View Source TypedEnum

A simple library to ease using enum-like fields in Ecto.Schemas.

Installation

Add typed_enum to your list of dependencies in mix.exs:

def deps do
  [
    {:typed_enum, "~> 0.1"}
  ]
end

Docs: https://hexdocs.pm/typed_enum.

Installation  | Why  | Usage  | About  | Copyright

Why ?

Although Ecto ships (since 3.5) with an Enum type that allows you to easily limit the possible values a field can have while providing casting between "strings" to their :atoms representations there are still some issues that you might run into:

  • If you need to share the type between schemas then you need to duplicate or keep the the declarations in multiple schemas somehow in synch
  • You can't define enums with integers as their database layer representation
  • It doesn't create a proper @type for use in specs
  • The field "type" is declared in the schema itself, which in practical terms isn't a problem, but conceptually the type of a field should be independent from the schema that uses it
  • You can't cast individual parameters outside of schema changeset.

Usage

After adding typed_enum as a dependency, declare a module for your type using the TypedEnum use macro for defining your enum:

defmodule ExampleTypeString do
  use TypedEnum, values: [:val_1, :val_2]
end

This defines an Ecto.Type ExampleTypeString that can assume two values, :val_1 or :val_2 and is stored in the database as a string. You can cast values independently with ExampleTypeString.cast("val_1") and include it in schemas as:

defmodule SomeSchema do
  use Ecto.Schema

  schema("some_table_schema") do
    belongs_to(:user, User)

    field(:some_field, ExampleTypeString, default: :val_2)
  end
end

This means you can share it between schemas and not worry about keeping it in synch. If you want to use integers as its underlying representation then declare it as:

defmodule ExampleTypeInteger do
  use TypedEnum, values: [val_1: 1, val_2: 2]
end

Both versions allow and accept values in atom and String form. The integer version also allows as integers obviously.

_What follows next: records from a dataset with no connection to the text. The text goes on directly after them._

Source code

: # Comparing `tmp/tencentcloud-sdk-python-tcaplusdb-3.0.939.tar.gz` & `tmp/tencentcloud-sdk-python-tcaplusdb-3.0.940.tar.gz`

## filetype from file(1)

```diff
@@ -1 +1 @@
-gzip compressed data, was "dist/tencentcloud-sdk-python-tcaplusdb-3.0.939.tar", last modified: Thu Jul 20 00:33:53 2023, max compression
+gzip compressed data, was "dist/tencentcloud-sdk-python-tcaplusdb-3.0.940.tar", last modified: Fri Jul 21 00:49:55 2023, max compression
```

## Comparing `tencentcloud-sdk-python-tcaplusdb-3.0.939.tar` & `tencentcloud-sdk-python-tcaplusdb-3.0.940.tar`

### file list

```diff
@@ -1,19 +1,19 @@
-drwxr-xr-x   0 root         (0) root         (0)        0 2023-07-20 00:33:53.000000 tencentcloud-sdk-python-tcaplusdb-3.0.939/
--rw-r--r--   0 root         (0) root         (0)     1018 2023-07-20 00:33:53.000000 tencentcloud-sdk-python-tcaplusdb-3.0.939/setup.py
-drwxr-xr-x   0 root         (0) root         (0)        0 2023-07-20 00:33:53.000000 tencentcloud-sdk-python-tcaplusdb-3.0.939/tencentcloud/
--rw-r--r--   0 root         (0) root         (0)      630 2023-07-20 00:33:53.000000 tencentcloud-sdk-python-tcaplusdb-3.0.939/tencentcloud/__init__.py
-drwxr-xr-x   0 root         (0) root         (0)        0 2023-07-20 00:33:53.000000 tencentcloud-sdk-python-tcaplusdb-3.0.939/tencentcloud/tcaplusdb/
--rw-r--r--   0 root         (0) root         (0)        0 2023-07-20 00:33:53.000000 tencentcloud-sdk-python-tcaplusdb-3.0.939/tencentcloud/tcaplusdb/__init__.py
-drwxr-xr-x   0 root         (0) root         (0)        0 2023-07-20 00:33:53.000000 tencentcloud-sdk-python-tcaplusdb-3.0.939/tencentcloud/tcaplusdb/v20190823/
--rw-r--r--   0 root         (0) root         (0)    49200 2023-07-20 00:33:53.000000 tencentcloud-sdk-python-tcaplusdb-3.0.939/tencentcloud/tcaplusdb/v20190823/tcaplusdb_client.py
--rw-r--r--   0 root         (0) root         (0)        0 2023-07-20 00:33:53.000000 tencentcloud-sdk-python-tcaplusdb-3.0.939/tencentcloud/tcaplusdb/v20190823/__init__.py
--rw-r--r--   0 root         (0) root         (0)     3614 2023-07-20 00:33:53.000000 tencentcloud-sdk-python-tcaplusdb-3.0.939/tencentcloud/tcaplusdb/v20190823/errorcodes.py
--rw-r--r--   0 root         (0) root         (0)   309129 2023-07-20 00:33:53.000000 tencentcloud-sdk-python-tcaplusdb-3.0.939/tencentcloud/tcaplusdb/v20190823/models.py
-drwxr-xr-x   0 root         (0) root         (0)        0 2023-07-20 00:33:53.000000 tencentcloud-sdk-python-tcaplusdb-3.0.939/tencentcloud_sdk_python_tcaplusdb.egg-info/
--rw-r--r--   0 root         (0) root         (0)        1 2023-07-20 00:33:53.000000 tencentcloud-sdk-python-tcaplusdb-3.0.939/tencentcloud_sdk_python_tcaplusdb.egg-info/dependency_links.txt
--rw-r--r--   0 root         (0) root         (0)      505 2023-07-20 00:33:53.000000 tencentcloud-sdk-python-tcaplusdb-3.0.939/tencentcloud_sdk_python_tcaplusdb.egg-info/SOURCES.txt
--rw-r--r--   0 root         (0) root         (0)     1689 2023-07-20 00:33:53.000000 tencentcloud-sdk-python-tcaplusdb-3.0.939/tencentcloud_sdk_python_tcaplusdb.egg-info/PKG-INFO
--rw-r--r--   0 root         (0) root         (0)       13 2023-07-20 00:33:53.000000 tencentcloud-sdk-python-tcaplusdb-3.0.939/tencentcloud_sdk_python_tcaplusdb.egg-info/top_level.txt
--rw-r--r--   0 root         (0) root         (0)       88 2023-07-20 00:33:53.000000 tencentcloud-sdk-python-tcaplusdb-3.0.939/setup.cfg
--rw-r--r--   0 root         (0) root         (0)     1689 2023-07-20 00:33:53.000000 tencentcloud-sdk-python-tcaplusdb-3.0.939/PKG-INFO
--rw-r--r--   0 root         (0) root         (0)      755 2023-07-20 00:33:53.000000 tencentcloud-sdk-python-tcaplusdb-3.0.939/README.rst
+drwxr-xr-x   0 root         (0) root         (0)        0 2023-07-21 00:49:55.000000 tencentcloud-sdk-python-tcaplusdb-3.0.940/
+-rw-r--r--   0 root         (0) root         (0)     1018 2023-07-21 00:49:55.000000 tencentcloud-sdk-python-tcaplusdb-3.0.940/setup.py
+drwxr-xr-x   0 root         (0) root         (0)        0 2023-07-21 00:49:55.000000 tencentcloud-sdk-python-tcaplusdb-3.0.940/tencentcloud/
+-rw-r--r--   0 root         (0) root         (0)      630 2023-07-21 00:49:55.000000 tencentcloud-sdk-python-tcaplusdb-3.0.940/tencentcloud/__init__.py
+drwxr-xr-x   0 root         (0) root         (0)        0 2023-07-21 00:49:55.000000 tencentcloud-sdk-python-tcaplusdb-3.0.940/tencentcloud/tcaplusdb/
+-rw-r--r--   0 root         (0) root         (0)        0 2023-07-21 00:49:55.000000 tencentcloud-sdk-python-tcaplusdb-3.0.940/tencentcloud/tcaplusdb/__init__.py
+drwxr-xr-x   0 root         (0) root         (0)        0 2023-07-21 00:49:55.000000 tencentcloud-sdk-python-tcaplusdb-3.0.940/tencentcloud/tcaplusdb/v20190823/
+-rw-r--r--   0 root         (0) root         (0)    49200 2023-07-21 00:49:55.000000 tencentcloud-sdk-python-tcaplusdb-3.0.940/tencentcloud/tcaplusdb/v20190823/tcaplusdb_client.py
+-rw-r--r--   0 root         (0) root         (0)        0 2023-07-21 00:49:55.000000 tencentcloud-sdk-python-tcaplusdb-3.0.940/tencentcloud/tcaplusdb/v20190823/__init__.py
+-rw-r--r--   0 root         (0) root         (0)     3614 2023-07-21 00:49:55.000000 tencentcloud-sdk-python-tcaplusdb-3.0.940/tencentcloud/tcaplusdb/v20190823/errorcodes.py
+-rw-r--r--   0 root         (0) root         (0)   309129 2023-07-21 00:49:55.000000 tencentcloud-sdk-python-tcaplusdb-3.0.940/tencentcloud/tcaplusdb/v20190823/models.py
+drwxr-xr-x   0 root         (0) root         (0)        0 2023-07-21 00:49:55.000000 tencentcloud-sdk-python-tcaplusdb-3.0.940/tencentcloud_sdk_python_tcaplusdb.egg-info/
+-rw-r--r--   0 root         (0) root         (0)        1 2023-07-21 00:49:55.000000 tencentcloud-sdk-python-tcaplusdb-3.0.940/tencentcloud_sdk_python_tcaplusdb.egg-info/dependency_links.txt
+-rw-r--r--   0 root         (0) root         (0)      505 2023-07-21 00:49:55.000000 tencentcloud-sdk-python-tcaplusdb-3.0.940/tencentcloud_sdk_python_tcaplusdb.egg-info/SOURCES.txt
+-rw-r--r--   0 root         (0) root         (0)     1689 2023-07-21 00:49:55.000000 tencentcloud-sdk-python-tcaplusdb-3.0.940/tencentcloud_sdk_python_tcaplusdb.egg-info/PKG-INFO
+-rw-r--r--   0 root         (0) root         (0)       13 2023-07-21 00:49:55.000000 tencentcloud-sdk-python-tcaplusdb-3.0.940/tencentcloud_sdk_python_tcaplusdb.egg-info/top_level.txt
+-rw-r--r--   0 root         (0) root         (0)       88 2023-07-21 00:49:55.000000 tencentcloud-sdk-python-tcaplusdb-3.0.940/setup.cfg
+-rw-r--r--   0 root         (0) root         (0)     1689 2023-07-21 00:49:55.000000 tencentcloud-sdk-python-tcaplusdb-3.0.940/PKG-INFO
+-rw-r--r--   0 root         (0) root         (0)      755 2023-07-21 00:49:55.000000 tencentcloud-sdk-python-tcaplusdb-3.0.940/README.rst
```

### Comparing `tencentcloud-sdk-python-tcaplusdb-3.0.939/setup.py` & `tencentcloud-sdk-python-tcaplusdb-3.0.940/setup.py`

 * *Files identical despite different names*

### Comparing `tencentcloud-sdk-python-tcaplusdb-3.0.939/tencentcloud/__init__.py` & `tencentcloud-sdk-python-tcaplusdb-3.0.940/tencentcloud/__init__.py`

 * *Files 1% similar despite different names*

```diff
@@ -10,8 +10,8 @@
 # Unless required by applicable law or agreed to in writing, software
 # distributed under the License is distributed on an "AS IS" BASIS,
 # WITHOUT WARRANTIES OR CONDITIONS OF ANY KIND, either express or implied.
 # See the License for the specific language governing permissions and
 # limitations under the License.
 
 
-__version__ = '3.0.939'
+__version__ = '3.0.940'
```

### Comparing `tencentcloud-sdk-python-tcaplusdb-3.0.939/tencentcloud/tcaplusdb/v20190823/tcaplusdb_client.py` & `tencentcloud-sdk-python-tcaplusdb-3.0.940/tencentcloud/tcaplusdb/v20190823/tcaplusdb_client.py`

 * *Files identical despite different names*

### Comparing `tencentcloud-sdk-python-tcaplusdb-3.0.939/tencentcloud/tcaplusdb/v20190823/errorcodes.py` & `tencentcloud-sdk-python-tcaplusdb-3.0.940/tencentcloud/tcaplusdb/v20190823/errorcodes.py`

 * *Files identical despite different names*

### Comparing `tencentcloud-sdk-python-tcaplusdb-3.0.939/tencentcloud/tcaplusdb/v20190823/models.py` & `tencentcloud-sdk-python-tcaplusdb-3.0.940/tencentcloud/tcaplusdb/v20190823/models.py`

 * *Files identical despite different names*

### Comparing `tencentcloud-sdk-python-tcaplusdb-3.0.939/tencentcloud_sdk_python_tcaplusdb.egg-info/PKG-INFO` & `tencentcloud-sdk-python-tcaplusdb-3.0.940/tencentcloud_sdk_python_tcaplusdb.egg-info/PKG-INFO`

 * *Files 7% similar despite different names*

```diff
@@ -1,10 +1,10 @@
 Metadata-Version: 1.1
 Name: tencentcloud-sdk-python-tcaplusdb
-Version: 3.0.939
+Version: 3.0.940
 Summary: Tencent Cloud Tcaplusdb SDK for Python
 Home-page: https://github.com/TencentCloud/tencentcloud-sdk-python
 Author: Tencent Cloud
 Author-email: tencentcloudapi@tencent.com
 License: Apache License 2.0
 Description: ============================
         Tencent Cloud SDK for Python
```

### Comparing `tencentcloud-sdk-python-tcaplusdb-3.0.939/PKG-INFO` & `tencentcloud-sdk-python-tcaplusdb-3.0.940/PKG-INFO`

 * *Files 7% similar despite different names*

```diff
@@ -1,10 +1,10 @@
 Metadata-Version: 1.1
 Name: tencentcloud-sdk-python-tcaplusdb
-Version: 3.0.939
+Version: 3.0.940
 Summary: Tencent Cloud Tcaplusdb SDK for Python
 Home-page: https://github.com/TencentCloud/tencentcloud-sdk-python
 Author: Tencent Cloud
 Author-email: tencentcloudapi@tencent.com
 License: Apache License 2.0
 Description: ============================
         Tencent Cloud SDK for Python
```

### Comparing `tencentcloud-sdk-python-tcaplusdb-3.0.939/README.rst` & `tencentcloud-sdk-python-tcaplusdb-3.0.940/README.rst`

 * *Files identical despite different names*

Ecto equality testing is true between the different formats.

If you need to define special clauses to handle specific values you can define cast/1, dump/1 and defp get_term/1.

defmodule ExampleCallerModule do
  use TypedEnum, values: [val_1: 1, val_2: 2]

  def cast("some_prop"), do: {:ok, :val_1}
  def dump("some_prop"), do: {:ok, 1}
  defp get_term("some_prop"), do: :val_1
end

This would allow you to convert params/values in certain formats even if you don't want to allow storing or treat them as valid internally, which can be useful to deal with legacy api/endpoints/databases/sources while allowing you to use normalised values throughout your application code.